Compare this to the Ontario Court of Appeal’s decisions General Accident Assurance Co v. Chrusz, [1999] O.J. No. 3291 and Conceicao Farms Inc. et al v. Zeneca Corp. [2006] O.J. No. 3716. These decisions clarify that an expert’s finding is not limited to his or her final findings; rather, pre-trial disclosure obligations under Rule 31.06(3) include any information on which the expert’s finding rests. Further, the collective common-law decisions define the zone of privacy as "the area of privacy left to a solicitor after the current demands of discoverability have been met," but do not go as far as Justice Ferguson did in Browne (Litigation Guardian of) v. Lavery, [2002] O.J. No. 564 (Sup.Ct.) where it was stated in obiter that "our system of civil litigation would function more fairly and effectively if parties were required to produce all communications which take place between counsel and an expert before the completion of a report of an expert whose opinion is going to be used at trial."

Two decisions made after the December 2008 announcement that Ontario’s Rules of Civil Procedure were being changed support the proposition that pre-discovery disclosure obligations under Rule 31.06(3) will broaden and the zone of privacy will become narrower as we continue to adapt to these changes.

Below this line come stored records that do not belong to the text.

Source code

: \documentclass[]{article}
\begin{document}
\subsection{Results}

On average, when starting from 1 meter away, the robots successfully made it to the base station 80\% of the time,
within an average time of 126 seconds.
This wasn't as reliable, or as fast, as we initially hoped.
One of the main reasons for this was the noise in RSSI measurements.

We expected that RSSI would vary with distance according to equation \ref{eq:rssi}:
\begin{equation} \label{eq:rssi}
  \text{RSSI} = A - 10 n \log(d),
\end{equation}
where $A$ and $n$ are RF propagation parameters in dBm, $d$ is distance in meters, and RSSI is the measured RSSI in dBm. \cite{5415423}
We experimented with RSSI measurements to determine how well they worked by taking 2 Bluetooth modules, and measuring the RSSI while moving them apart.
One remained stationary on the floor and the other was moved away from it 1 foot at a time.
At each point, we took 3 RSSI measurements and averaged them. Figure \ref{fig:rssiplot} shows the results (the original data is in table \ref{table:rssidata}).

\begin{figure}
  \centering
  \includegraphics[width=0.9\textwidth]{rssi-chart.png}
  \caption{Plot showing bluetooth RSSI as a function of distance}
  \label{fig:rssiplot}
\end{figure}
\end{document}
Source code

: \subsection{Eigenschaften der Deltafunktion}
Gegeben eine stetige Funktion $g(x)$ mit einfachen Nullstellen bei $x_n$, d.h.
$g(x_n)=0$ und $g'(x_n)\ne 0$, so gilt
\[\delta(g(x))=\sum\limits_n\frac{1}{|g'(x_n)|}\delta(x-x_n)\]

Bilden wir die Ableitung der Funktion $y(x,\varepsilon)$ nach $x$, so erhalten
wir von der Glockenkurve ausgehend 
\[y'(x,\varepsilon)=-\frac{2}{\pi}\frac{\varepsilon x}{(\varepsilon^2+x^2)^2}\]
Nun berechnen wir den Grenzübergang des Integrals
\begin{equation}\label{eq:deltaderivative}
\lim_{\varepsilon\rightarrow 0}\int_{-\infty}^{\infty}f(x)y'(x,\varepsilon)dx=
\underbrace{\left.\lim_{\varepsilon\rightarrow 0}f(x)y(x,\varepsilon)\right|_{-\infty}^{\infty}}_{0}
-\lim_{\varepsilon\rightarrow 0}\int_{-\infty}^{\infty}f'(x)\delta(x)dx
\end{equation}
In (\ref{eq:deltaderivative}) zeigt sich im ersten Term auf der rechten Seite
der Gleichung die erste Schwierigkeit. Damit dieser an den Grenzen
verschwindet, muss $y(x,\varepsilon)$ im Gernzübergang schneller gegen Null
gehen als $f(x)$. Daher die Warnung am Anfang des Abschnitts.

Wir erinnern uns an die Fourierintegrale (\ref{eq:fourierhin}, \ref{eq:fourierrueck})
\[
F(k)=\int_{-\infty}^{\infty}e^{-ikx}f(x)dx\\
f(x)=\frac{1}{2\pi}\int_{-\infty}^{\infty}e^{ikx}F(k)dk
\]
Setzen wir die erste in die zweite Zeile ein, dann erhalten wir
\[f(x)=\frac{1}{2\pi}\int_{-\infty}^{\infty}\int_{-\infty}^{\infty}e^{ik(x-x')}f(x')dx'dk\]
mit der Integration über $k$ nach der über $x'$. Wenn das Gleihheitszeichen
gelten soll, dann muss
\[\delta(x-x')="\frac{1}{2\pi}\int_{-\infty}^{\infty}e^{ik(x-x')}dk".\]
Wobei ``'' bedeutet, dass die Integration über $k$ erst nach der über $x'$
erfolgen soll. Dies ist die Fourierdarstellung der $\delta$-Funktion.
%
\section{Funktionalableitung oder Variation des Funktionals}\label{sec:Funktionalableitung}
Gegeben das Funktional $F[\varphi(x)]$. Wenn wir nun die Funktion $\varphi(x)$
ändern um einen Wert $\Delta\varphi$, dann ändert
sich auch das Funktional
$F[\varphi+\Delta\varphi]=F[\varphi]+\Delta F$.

Justice Ruth Mesbur addressed the issue of pre-trial disclosure obligations within the family law context in Bookman v. Loeb, [2009] O.J. No. 2741, relying on Rule 31.06(3) to determine the scope of counsel’s obligation to disclose information underlying its expert’s findings. Counsel for the respondent moved for production of the opposing expert’s draft reports and attachments, letters of instruction, retainer, copies of accounts and meeting notes made by counsel and the expert. Counsel for the appellant took the position that delivery of the expert’s final report was sufficient and met pre-trial disclosure obligations as it contained the expert’s findings, opinions and conclusions. She argued that production of the expert’s file, including correspondence between counsel, notes of meetings referred to in the report and details of the retainer was not properly producible as it was protected by litigation privilege.

Justice Mesbur disagreed and ordered production of all of the documents requested other than counsel’s meeting notes. In defining the applicant’s disclosure obligations, Justice Mesbur concluded that if the respondent was going to respond to the expert’s opinion in a meaningful fashion he was entitled to know, among other things, what the expert was retained to provide an opinion on, whether those instructions changed over time, whether the expert’s opinions themselves have changed over time, and what instructions or assumptions the expert was told to make, together with a list of all documents, articles or legal principles relied on by the expert.

Justice Mesbur’s order mirrors the specific requirements outlined in Rule 53.03. Her reasons are motivated by the principles of fairness and objectivity.

This gives rise to the following questions: Is Justice Mesbur’s decision a sign of the times to come? Will pre-trial discovery obligations widen and the zone of privacy be narrowed? These questions may be answered by Master P.E. Rogers’s statements in Ikea Properties Ltd. v. 6038212 Canada Inc. [2010] O.J. No. 3449 (Sup.Ct.). Master Rogers considered the level of pre-trial disclosure required by a party who was relying on expert findings as part of a Rule 20 motion. In ordering complete disclosure of the foundational information supporting the expert’s findings, Master Rogers characterized Rule 53.03 as providing "useful guidance of what is not within the zone of privacy required to protect our adversarial system."

As the one-year anniversary of the rule changes approaches, we will undoubtedly see further decisions interpreting these changes. Whether the court continues to narrow the boundaries of the zone of privacy remains to be seen.

Stacey Stevens is an associate lawyer with Thomson Rogers in Toronto. Her practice is dedicated to representing injured people and their families in matters relating to personal injury, accident benefits entitlement, products liability, occupier’s liability and sexual assault.